Work to be completed: Output the data in full and exactly as presented.

Given records:
==============================

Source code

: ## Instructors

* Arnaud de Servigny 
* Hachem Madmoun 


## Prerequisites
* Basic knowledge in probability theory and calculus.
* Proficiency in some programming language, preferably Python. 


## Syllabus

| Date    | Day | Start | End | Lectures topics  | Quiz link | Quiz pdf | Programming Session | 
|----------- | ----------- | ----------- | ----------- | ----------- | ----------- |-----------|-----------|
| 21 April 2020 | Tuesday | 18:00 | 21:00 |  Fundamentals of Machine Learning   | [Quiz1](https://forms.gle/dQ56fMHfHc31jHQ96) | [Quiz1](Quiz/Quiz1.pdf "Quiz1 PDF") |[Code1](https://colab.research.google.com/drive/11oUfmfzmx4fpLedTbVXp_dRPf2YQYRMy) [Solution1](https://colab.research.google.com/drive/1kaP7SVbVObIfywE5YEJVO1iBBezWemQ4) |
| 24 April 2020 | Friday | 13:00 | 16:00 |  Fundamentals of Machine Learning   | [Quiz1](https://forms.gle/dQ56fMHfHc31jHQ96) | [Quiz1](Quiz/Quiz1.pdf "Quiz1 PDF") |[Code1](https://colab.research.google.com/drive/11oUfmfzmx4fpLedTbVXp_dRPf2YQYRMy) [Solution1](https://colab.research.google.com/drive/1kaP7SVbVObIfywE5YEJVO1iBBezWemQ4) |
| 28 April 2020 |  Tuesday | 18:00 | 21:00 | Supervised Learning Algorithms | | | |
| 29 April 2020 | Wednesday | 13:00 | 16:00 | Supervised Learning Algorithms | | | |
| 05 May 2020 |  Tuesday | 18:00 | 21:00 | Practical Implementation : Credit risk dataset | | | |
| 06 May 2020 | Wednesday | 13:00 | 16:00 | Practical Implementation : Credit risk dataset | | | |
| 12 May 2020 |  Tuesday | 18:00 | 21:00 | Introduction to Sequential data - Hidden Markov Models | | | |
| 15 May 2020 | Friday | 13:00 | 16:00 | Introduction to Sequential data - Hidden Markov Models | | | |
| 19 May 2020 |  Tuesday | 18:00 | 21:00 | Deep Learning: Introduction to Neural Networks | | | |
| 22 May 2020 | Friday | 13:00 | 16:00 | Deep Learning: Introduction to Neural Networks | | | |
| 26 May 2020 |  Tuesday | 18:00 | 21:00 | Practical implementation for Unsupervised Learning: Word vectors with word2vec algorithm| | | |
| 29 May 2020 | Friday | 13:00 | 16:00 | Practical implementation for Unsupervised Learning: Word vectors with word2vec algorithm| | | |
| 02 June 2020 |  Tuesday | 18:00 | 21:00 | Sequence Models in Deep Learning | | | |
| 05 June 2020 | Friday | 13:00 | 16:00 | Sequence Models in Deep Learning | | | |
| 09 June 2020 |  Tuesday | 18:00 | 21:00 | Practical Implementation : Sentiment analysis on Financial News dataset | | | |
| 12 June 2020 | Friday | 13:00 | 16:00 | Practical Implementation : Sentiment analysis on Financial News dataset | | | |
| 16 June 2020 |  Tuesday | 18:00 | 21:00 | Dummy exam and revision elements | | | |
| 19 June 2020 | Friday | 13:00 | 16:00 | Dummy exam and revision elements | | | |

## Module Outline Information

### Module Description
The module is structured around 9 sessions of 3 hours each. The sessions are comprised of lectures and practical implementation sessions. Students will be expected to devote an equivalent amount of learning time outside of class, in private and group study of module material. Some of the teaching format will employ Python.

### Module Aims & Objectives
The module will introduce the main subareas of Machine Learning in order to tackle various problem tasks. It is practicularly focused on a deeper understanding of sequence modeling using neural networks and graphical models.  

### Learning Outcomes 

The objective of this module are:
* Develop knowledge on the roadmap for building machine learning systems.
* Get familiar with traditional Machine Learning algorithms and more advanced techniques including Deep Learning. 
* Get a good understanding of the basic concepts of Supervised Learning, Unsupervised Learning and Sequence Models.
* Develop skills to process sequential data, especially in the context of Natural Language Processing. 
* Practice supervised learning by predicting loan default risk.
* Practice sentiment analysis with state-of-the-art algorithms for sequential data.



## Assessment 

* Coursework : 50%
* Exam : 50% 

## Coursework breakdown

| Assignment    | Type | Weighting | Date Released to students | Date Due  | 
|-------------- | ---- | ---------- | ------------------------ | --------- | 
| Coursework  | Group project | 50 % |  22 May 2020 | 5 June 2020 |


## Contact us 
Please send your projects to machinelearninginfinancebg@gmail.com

==============================

Task result:
Source code

: ## Instructors

* Arnaud de Servigny 
* Hachem Madmoun 


## Prerequisites
* Basic knowledge in probability theory and calculus.
* Proficiency in some programming language, preferably Python. 


## Syllabus

| Date    | Day | Start | End | Lectures topics  | Quiz link | Quiz pdf | Programming Session | 
|----------- | ----------- | ----------- | ----------- | ----------- | ----------- |-----------|-----------|
| 21 April 2020 | Tuesday | 18:00 | 21:00 |  Fundamentals of Machine Learning   | [Quiz1](https://forms.gle/dQ56fMHfHc31jHQ96) | [Quiz1](Quiz/Quiz1.pdf "Quiz1 PDF") |[Code1](https://colab.research.google.com/drive/11oUfmfzmx4fpLedTbVXp_dRPf2YQYRMy) [Solution1](https://colab.research.google.com/drive/1kaP7SVbVObIfywE5YEJVO1iBBezWemQ4) |
| 24 April 2020 | Friday | 13:00 | 16:00 |  Fundamentals of Machine Learning   | [Quiz1](https://forms.gle/dQ56fMHfHc31jHQ96) | [Quiz1](Quiz/Quiz1.pdf "Quiz1 PDF") |[Code1](https://colab.research.google.com/drive/11oUfmfzmx4fpLedTbVXp_dRPf2YQYRMy) [Solution1](https://colab.research.google.com/drive/1kaP7SVbVObIfywE5YEJVO1iBBezWemQ4) |
| 28 April 2020 |  Tuesday | 18:00 | 21:00 | Supervised Learning Algorithms | | | |
| 29 April 2020 | Wednesday | 13:00 | 16:00 | Supervised Learning Algorithms | | | |
| 05 May 2020 |  Tuesday | 18:00 | 21:00 | Practical Implementation : Credit risk dataset | | | |
| 06 May 2020 | Wednesday | 13:00 | 16:00 | Practical Implementation : Credit risk dataset | | | |
| 12 May 2020 |  Tuesday | 18:00 | 21:00 | Introduction to Sequential data - Hidden Markov Models | | | |
| 15 May 2020 | Friday | 13:00 | 16:00 | Introduction to Sequential data - Hidden Markov Models | | | |
| 19 May 2020 |  Tuesday | 18:00 | 21:00 | Deep Learning: Introduction to Neural Networks | | | |
| 22 May 2020 | Friday | 13:00 | 16:00 | Deep Learning: Introduction to Neural Networks | | | |
| 26 May 2020 |  Tuesday | 18:00 | 21:00 | Practical implementation for Unsupervised Learning: Word vectors with word2vec algorithm| | | |
| 29 May 2020 | Friday | 13:00 | 16:00 | Practical implementation for Unsupervised Learning: Word vectors with word2vec algorithm| | | |
| 02 June 2020 |  Tuesday | 18:00 | 21:00 | Sequence Models in Deep Learning | | | |
| 05 June 2020 | Friday | 13:00 | 16:00 | Sequence Models in Deep Learning | | | |
| 09 June 2020 |  Tuesday | 18:00 | 21:00 | Practical Implementation : Sentiment analysis on Financial News dataset | | | |
| 12 June 2020 | Friday | 13:00 | 16:00 | Practical Implementation : Sentiment analysis on Financial News dataset | | | |
| 16 June 2020 |  Tuesday | 18:00 | 21:00 | Dummy exam and revision elements | | | |
| 19 June 2020 | Friday | 13:00 | 16:00 | Dummy exam and revision elements | | | |

## Module Outline Information

### Module Description
The module is structured around 9 sessions of 3 hours each. The sessions are comprised of lectures and practical implementation sessions. Students will be expected to devote an equivalent amount of learning time outside of class, in private and group study of module material. Some of the teaching format will employ Python.

### Module Aims & Objectives
The module will introduce the main subareas of Machine Learning in order to tackle various problem tasks. It is practicularly focused on a deeper understanding of sequence modeling using neural networks and graphical models.  

### Learning Outcomes 

The objective of this module are:
* Develop knowledge on the roadmap for building machine learning systems.
* Get familiar with traditional Machine Learning algorithms and more advanced techniques including Deep Learning. 
* Get a good understanding of the basic concepts of Supervised Learning, Unsupervised Learning and Sequence Models.
* Develop skills to process sequential data, especially in the context of Natural Language Processing. 
* Practice supervised learning by predicting loan default risk.
* Practice sentiment analysis with state-of-the-art algorithms for sequential data.



## Assessment 

* Coursework : 50%
* Exam : 50% 

## Coursework breakdown

| Assignment    | Type | Weighting | Date Released to students | Date Due  | 
|-------------- | ---- | ---------- | ------------------------ | --------- | 
| Coursework  | Group project | 50 % |  22 May 2020 | 5 June 2020 |


## Contact us 
Please send your projects to machinelearninginfinancebg@gmail.com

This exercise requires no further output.